- [Work required]
Determine how many lines in the data below contain "имеет" and write only that number.

──────── Data extract ────────

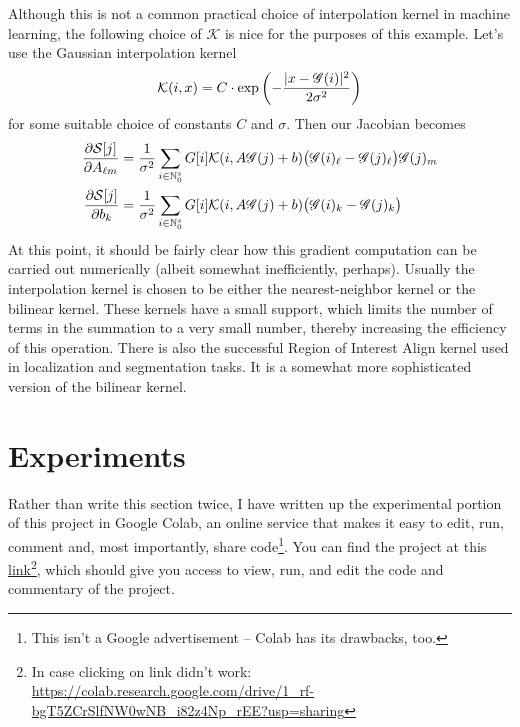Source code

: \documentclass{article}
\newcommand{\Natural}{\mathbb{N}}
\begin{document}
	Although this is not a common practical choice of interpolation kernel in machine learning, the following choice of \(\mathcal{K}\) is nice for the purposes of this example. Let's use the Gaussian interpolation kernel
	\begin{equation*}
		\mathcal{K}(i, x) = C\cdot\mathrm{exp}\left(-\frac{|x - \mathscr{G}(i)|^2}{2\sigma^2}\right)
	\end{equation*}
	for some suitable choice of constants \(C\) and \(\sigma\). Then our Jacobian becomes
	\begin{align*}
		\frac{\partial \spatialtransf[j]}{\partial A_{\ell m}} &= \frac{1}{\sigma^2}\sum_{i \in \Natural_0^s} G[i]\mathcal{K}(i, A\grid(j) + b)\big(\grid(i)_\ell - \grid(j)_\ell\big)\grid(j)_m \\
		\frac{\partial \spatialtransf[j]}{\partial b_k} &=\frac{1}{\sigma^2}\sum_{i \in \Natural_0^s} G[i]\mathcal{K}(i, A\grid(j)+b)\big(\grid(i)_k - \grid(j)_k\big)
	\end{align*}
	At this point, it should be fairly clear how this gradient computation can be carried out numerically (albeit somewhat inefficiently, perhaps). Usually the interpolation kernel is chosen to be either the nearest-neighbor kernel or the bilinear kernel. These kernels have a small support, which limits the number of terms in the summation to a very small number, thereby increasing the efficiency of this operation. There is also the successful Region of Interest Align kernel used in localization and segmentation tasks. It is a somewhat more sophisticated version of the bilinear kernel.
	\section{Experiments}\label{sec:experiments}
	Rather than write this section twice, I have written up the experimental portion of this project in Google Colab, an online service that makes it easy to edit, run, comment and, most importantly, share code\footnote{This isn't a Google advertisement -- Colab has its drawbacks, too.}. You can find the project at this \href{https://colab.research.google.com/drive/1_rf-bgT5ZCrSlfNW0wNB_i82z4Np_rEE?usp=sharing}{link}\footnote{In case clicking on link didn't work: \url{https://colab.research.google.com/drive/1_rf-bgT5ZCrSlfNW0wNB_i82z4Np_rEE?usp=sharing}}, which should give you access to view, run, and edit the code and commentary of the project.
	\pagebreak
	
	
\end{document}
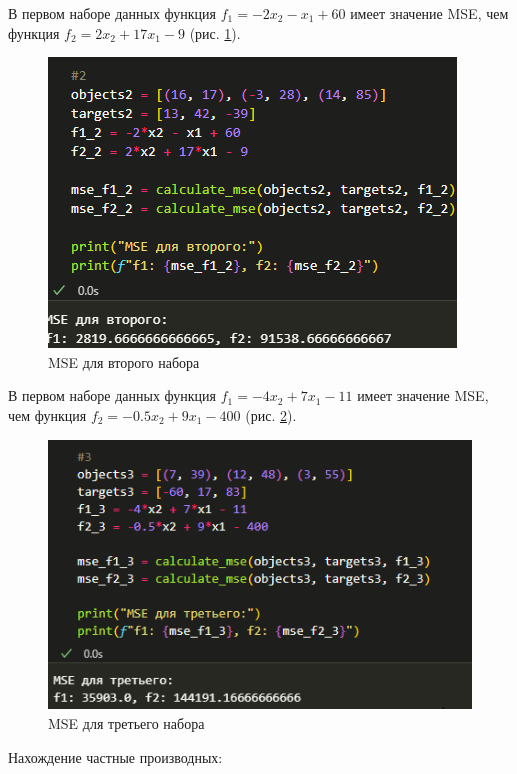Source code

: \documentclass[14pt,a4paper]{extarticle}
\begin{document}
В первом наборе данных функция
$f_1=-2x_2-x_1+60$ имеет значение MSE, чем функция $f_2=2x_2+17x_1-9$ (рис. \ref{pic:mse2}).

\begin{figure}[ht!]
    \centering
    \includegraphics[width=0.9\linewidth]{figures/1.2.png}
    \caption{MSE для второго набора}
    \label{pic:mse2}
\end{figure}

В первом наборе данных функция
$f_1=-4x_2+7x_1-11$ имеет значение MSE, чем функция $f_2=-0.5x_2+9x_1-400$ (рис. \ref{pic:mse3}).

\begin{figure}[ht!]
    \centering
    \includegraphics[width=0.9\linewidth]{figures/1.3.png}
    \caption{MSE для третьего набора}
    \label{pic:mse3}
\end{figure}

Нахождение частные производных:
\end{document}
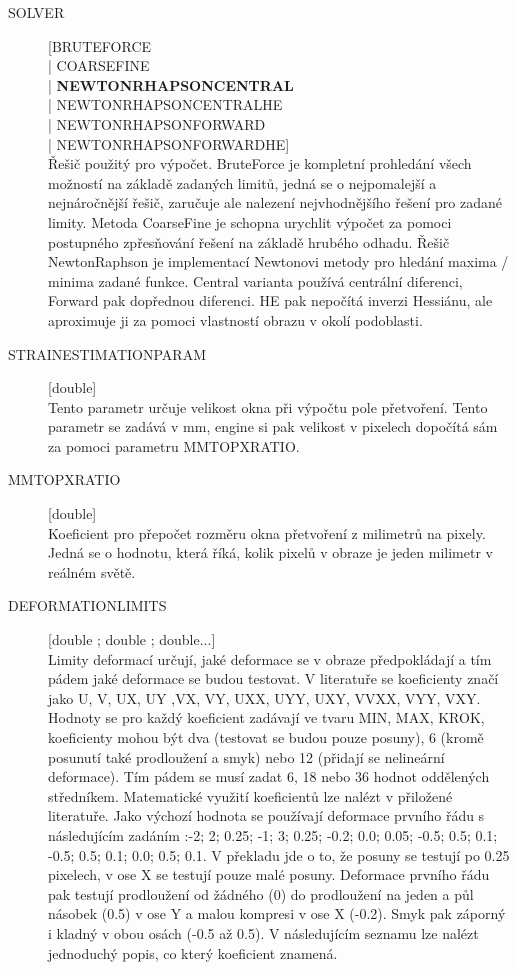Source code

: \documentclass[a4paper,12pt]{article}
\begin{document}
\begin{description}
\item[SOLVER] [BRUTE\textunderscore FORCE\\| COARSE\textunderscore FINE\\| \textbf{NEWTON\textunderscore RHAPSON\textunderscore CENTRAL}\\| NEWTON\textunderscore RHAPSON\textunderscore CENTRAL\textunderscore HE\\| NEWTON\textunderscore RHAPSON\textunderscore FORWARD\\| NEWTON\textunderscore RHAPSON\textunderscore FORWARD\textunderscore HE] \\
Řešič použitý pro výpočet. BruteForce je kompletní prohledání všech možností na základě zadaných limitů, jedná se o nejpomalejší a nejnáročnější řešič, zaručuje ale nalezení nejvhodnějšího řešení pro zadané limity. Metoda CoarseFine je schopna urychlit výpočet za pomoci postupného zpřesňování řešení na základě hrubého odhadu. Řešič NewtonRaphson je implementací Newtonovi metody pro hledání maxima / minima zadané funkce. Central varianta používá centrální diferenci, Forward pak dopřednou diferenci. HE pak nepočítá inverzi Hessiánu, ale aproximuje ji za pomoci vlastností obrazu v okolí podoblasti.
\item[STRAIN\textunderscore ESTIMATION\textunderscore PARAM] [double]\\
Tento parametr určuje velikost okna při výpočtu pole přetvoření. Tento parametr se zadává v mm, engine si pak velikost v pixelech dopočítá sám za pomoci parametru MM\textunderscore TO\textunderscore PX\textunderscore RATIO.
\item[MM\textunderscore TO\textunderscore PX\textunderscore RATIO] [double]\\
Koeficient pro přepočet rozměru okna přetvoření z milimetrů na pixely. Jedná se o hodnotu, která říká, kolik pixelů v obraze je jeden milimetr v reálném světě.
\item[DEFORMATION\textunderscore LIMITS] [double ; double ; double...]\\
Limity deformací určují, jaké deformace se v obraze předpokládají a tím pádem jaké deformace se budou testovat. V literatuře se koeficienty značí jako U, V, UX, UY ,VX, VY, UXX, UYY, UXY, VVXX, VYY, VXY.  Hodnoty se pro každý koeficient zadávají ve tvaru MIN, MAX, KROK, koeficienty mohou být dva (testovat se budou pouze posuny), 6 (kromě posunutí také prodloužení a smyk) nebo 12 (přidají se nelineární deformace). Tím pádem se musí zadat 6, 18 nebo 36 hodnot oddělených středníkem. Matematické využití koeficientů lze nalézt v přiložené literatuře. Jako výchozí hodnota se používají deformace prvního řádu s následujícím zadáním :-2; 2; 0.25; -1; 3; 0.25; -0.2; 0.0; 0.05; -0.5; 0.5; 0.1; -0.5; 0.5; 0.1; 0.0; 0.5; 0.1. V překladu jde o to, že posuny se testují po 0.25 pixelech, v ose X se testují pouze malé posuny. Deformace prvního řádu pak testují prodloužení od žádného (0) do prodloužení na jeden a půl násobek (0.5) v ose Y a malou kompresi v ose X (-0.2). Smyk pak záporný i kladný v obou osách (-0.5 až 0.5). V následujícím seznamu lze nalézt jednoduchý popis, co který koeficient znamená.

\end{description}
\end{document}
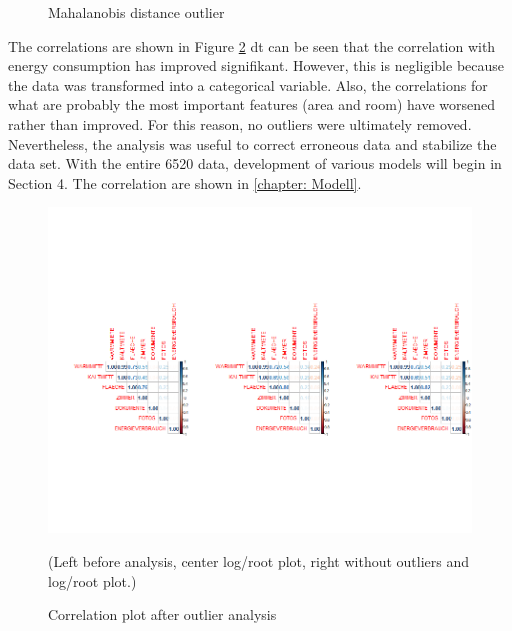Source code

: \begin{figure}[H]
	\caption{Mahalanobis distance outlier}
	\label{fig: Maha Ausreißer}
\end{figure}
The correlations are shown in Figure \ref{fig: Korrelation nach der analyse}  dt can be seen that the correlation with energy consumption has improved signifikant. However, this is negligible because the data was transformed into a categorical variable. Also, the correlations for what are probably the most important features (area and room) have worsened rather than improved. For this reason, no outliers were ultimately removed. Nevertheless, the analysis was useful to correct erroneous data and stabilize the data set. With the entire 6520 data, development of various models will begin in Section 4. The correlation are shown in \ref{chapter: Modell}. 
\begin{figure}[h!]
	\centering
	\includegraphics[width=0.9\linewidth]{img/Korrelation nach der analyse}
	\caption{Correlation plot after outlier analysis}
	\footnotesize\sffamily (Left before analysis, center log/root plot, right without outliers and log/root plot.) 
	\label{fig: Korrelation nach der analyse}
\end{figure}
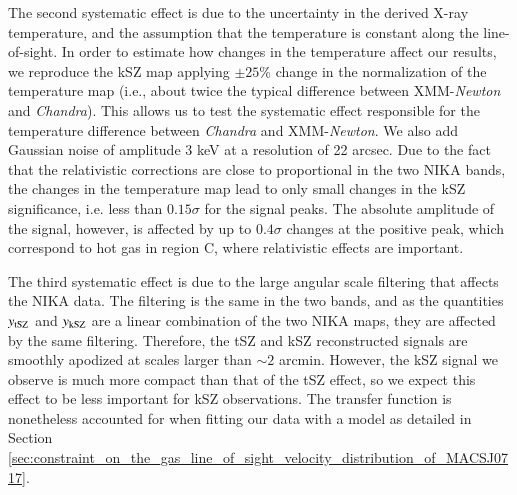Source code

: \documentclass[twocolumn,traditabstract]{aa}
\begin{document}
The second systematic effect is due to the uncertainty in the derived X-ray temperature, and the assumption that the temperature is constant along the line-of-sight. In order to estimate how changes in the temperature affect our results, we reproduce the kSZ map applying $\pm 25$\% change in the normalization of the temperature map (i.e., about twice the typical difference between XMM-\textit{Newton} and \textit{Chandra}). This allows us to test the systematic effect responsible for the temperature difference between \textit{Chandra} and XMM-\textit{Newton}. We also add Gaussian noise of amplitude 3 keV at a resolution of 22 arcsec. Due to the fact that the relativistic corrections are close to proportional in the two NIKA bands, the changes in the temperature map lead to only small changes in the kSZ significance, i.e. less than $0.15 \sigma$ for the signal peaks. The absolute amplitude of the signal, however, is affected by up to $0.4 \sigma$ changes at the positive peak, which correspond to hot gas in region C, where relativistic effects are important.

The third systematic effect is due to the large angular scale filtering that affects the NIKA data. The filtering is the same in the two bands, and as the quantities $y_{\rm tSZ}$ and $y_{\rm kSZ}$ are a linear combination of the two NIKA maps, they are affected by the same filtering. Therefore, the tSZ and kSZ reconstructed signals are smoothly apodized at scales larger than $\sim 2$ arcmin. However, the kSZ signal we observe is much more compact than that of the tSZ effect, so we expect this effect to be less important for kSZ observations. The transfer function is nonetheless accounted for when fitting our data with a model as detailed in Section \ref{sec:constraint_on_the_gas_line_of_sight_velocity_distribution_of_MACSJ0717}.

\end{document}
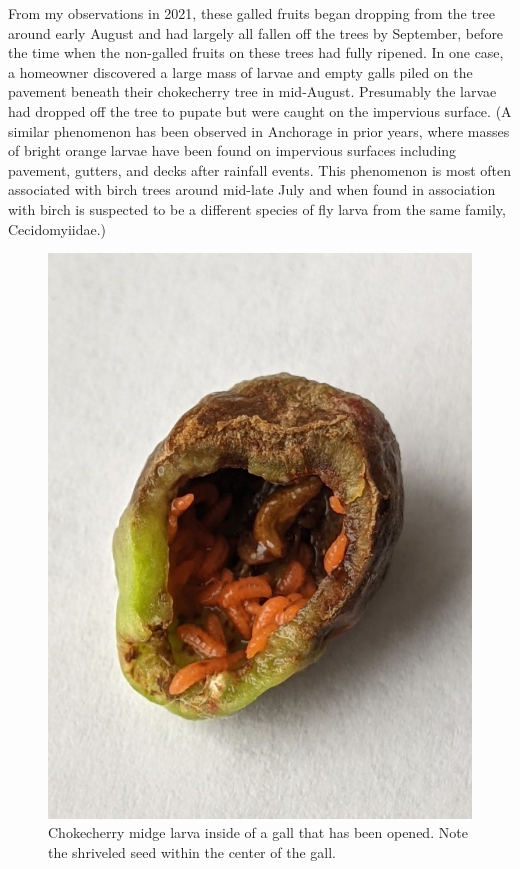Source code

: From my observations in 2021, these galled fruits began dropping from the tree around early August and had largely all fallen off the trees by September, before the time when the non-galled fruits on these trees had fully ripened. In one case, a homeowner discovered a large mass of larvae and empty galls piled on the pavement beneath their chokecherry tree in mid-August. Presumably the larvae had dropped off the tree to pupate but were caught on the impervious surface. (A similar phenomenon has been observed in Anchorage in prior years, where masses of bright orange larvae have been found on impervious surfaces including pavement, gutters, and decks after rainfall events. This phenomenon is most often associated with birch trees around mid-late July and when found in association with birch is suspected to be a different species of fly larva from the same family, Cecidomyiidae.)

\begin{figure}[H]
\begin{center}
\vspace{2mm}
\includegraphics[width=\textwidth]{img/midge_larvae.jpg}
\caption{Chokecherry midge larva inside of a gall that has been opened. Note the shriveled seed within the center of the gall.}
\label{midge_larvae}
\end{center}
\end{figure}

────────

- [Answer section]
2